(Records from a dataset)

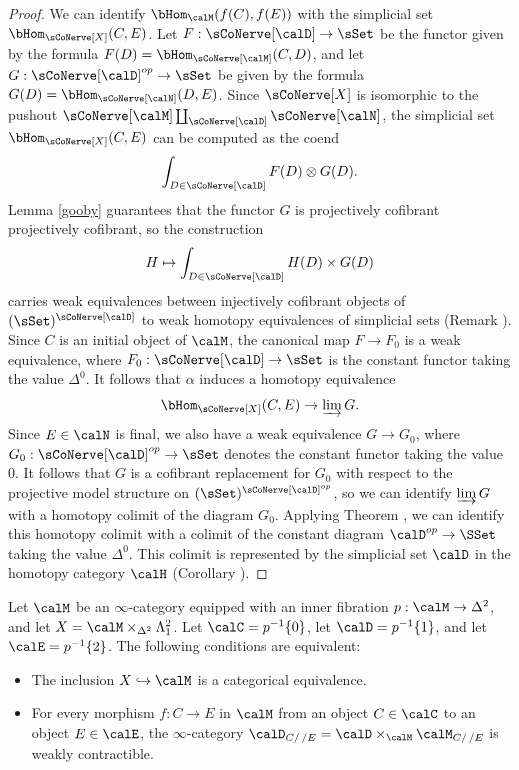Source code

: \begin{proof}
We can identify $\bHom_{\calM}( f(C), f(E))$ with the simplicial set
$\bHom_{ \sCoNerve[X]}(C,E)$. Let $F: \sCoNerve[ \calD] \rightarrow \sSet$
be the functor given by the formula $F(D) = \bHom_{ \sCoNerve[\calM]}(C,D)$, and let
$G: \sCoNerve[\calD]^{op} \rightarrow \sSet$ be given by the formula
$G(D) = \bHom_{ \sCoNerve[\calN]}(D, E)$. Since $\sCoNerve[X]$ is isomorphic to the pushout
$\sCoNerve[ \calM] \coprod_{ \sCoNerve[\calD] } \sCoNerve[\calN]$, the simplicial set
$\bHom_{ \sCoNerve[X]}(C,E)$ can be computed as the coend
$$ \int_{ D \in \sCoNerve[\calD] } F(D) \otimes G(D).$$
Lemma \ref{gooby} guarantees that the functor $G$ is projectively cofibrant
projectively cofibrant, so the construction
$$ H \mapsto \int_{D \in \sCoNerve[\calD]} H(D) \times G(D)$$
carries weak equivalences between injectively cofibrant objects 
of $(\sSet)^{ \sCoNerve[\calD]}$ to weak homotopy equivalences of simplicial sets (Remark ). Since $C$ is an initial object of $\calM$, the canonical map
$F \rightarrow F_0$ is a weak equivalence, where $F_0: \sCoNerve[\calD] \rightarrow \sSet$ is
the constant functor taking the value $\Delta^0$. It follows that $\alpha$ induces a homotopy equivalence
$$ \bHom_{ \sCoNerve[X]}(C,E) \rightarrow \varinjlim G.$$
Since $E \in \calN$ is final, we also have a weak equivalence
$G \rightarrow G_0$, where $G_0: \sCoNerve[ \calD]^{op} \rightarrow \sSet$ denotes
the constant functor taking the value $0$. It follows that $G$ is a cofibrant
replacement for $G_0$ with respect to the projective model structure on
$(\sSet)^{ \sCoNerve[\calD]^{op} }$, so we can identify $\varinjlim G$ with
a homotopy colimit of the diagram $G_0$. Applying Theorem , we
can identify this homotopy colimit with a colimit of the constant diagram
$\calD^{op} \rightarrow \SSet$ taking the value $\Delta^0$. This colimit
is represented by the simplicial set $\calD$ in the homotopy category $\calH$
(Corollary ).
\end{proof}

\begin{proposition}\label{seda}
Let $\calM$ be an $\infty$-category equipped with an inner fibration
$p: \calM \rightarrow \Delta^2$, and let $X = \calM \times_{ \Delta^2} \Lambda^2_1$.
Let $\calC = p^{-1} \{0\}$, let $\calD = p^{-1} \{1\}$, and let $\calE = p^{-1} \{2\}$. 
The following conditions are equivalent:
\begin{itemize}
\item[$(1)$] The inclusion $X \hookrightarrow \calM$ is a categorical equivalence.
\item[$(2)$] For every morphism $f: C \rightarrow E$ in $\calM$ from an
object $C \in \calC$ to an object $E \in \calE$, the $\infty$-category
$\calD_{C/ \, /E} = \calD \times_{ \calM} \calM_{ C/ \, /E}$ is weakly contractible.
\end{itemize}
\end{proposition}

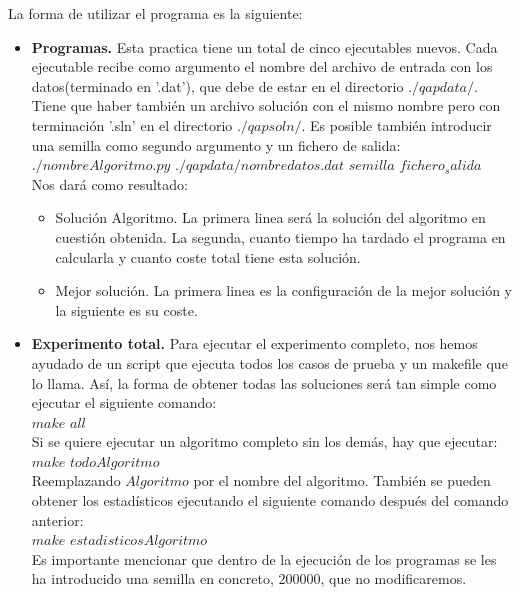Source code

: La forma de utilizar el programa es la siguiente:\\

\begin{itemize}
	\item \textbf{Programas.} Esta practica tiene un total de cinco ejecutables nuevos. Cada ejecutable recibe como argumento el nombre del archivo de entrada con los datos(terminado en '.dat'), que debe de estar en el directorio $./qapdata/$. Tiene que haber también un archivo solución con el mismo nombre pero con terminación '.sln'  en el directorio $./qapsoln/$. Es posible también introducir una semilla como segundo argumento y un fichero de salida:\\
	
	$./nombreAlgoritmo.py$ $./qapdata/nombredatos.dat$ $semilla$ $fichero_salida$\\
	
	Nos dará como resultado:\\
	\begin{itemize}
		\item Solución Algoritmo. La primera linea será la solución del algoritmo en cuestión obtenida. La segunda, cuanto tiempo ha tardado el programa en calcularla y cuanto coste total tiene esta solución.
		\item Mejor solución. La primera linea es la configuración de la mejor solución y la siguiente es su coste.
	\end{itemize}
	
	\item \textbf{Experimento total.} Para ejecutar el experimento completo, nos hemos ayudado de un script que ejecuta todos los casos de prueba y un makefile que lo llama. Así, la forma de obtener todas las soluciones será tan simple como ejecutar el siguiente comando:\\
	
	$make$ $all$\\
	
	Si se quiere ejecutar un algoritmo completo sin los demás, hay que ejecutar:\\
	
	$make$ $todoAlgoritmo$\\
	
	Reemplazando $Algoritmo$ por el nombre del algoritmo. También se pueden obtener los estadísticos ejecutando el siguiente comando después del comando anterior:\\
	
	$make$ $estadisticosAlgoritmo$\\
	
	
	Es importante mencionar que dentro de la ejecución de los programas se les ha introducido una semilla en concreto, $200000$, que no modificaremos.\\
	
	
\end{itemize}

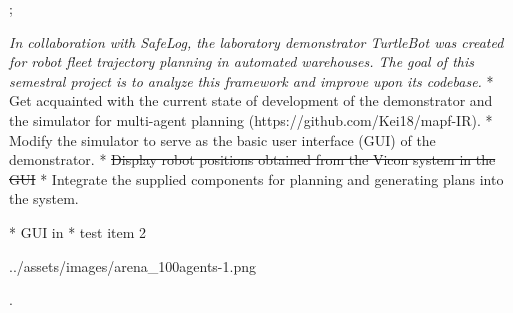 \usepackage{ulem}


\worktype[B/EN]
\slideshow



\pg;


\textit {
    In collaboration with SafeLog, the laboratory demonstrator TurtleBot was created
    for robot fleet trajectory planning in automated warehouses. The goal of this semestral
    project is to analyze this framework and improve upon its codebase.
}
\begitems
* Get acquainted with the current state of development of the demonstrator and the simulator for multi-agent planning (https://github.com/Kei18/mapf-IR).
* Modify the simulator to serve as the basic user interface (GUI) of the demonstrator.
* \sout{Display robot positions obtained from the Vicon system in the GUI}
* Integrate the supplied components for planning and generating plans into the system.
\enditems
\nl


\begitems
* GUI in 
* test item 2
\enditems
\nl

\centerline{\picw=14cm \inspic ../assets/images/arena_100agents-1.png }


\pg.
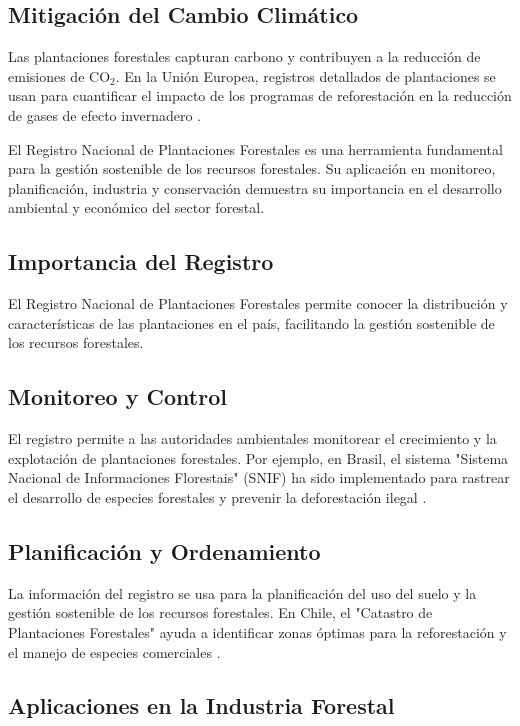 \subsection{Mitigación del Cambio Climático}
Las plantaciones forestales capturan carbono y contribuyen a la reducción de emisiones de CO$_2$. En la Unión Europea, registros detallados de plantaciones se usan para cuantificar el impacto de los programas de reforestación en la reducción de gases de efecto invernadero \cite{ueforest2022}.

El Registro Nacional de Plantaciones Forestales es una herramienta fundamental para la gestión sostenible de los recursos forestales. Su aplicación en monitoreo, planificación, industria y conservación demuestra su importancia en el desarrollo ambiental y económico del sector forestal.


\subsection{Importancia del Registro}
El Registro Nacional de Plantaciones Forestales permite conocer la distribución y características de las plantaciones en el país, facilitando la gestión sostenible de los recursos forestales.

\subsection{Monitoreo y Control}
El registro permite a las autoridades ambientales monitorear el crecimiento y la explotación de plantaciones forestales. Por ejemplo, en Brasil, el sistema "Sistema Nacional de Informaciones Florestais" (SNIF) ha sido implementado para rastrear el desarrollo de especies forestales y prevenir la deforestación ilegal \cite{snif2021}.

\subsection{Planificación y Ordenamiento}
La información del registro se usa para la planificación del uso del suelo y la gestión sostenible de los recursos forestales. En Chile, el "Catastro de Plantaciones Forestales" ayuda a identificar zonas óptimas para la reforestación y el manejo de especies comerciales \cite{catastrochile2022}.

\subsection{Aplicaciones en la Industria Forestal}
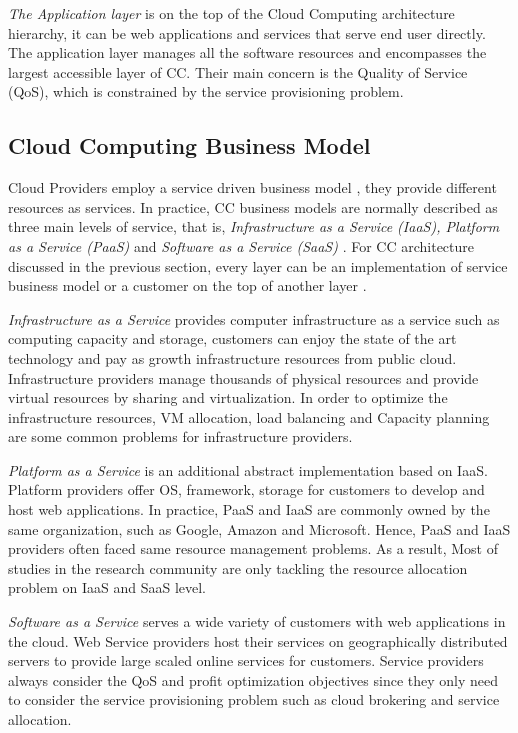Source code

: \documentclass[onecolumn,10pt]{asme2ej}
\begin{document}
\emph{The Application layer} is on the top of the Cloud Computing architecture hierarchy, it can be web applications and services that serve end user directly. The application layer manages all the software resources and encompasses the largest accessible layer of CC. Their main concern is the Quality of Service (QoS), which is constrained by the service provisioning problem.

\subsection{Cloud Computing Business Model}
Cloud Providers employ a service driven business model \cite{foster2008cloud}, they provide different resources as services. In practice, CC business models are normally described as three main levels of service, that is, \emph{Infrastructure as a Service (IaaS), Platform as a Service (PaaS)} and \emph{Software as a Service (SaaS)} \cite{parikh2013survey}. For CC architecture discussed in the previous section, every layer can be an implementation of service business model or a customer on the top of another layer \cite{vaquero2008break}. 

\emph{Infrastructure as a Service} provides computer infrastructure as a service such as computing capacity and storage, customers can enjoy the state of the art technology and pay as growth infrastructure resources from public cloud. Infrastructure providers manage thousands of physical resources and provide virtual resources by sharing and virtualization. In order to optimize the infrastructure resources, VM allocation, load balancing and Capacity planning are some common problems for infrastructure providers.

\emph{Platform as a Service} is an additional abstract implementation based on IaaS. Platform providers offer OS, framework, storage for customers to develop and host web applications. In practice, PaaS and IaaS are commonly owned by the same organization, such as Google, Amazon and Microsoft. Hence, PaaS and IaaS providers often faced same resource management problems. As a result, Most of studies in the research community are only tackling the resource allocation problem on IaaS and SaaS level.

\emph{Software as a Service} serves a wide variety of customers with web applications in the cloud. Web Service providers host their services on geographically distributed servers to provide large scaled online services for customers. Service providers always consider the QoS and profit optimization objectives since they only need to consider the service provisioning problem such as cloud brokering and service allocation. 
\end{document}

## Directions
Begin with the first line of the entries above and write out each line exactly, ending with the line containing "a homotopy colimit". Leave out pictures.

## Answer box
Source code

: \begin{proof}
We can identify $\bHom_{\calM}( f(C), f(E))$ with the simplicial set
$\bHom_{ \sCoNerve[X]}(C,E)$. Let $F: \sCoNerve[ \calD] \rightarrow \sSet$
be the functor given by the formula $F(D) = \bHom_{ \sCoNerve[\calM]}(C,D)$, and let
$G: \sCoNerve[\calD]^{op} \rightarrow \sSet$ be given by the formula
$G(D) = \bHom_{ \sCoNerve[\calN]}(D, E)$. Since $\sCoNerve[X]$ is isomorphic to the pushout
$\sCoNerve[ \calM] \coprod_{ \sCoNerve[\calD] } \sCoNerve[\calN]$, the simplicial set
$\bHom_{ \sCoNerve[X]}(C,E)$ can be computed as the coend
$$ \int_{ D \in \sCoNerve[\calD] } F(D) \otimes G(D).$$
Lemma \ref{gooby} guarantees that the functor $G$ is projectively cofibrant
projectively cofibrant, so the construction
$$ H \mapsto \int_{D \in \sCoNerve[\calD]} H(D) \times G(D)$$
carries weak equivalences between injectively cofibrant objects 
of $(\sSet)^{ \sCoNerve[\calD]}$ to weak homotopy equivalences of simplicial sets (Remark ). Since $C$ is an initial object of $\calM$, the canonical map
$F \rightarrow F_0$ is a weak equivalence, where $F_0: \sCoNerve[\calD] \rightarrow \sSet$ is
the constant functor taking the value $\Delta^0$. It follows that $\alpha$ induces a homotopy equivalence
$$ \bHom_{ \sCoNerve[X]}(C,E) \rightarrow \varinjlim G.$$
Since $E \in \calN$ is final, we also have a weak equivalence
$G \rightarrow G_0$, where $G_0: \sCoNerve[ \calD]^{op} \rightarrow \sSet$ denotes
the constant functor taking the value $0$. It follows that $G$ is a cofibrant
replacement for $G_0$ with respect to the projective model structure on
$(\sSet)^{ \sCoNerve[\calD]^{op} }$, so we can identify $\varinjlim G$ with
a homotopy colimit of the diagram $G_0$. Applying Theorem , we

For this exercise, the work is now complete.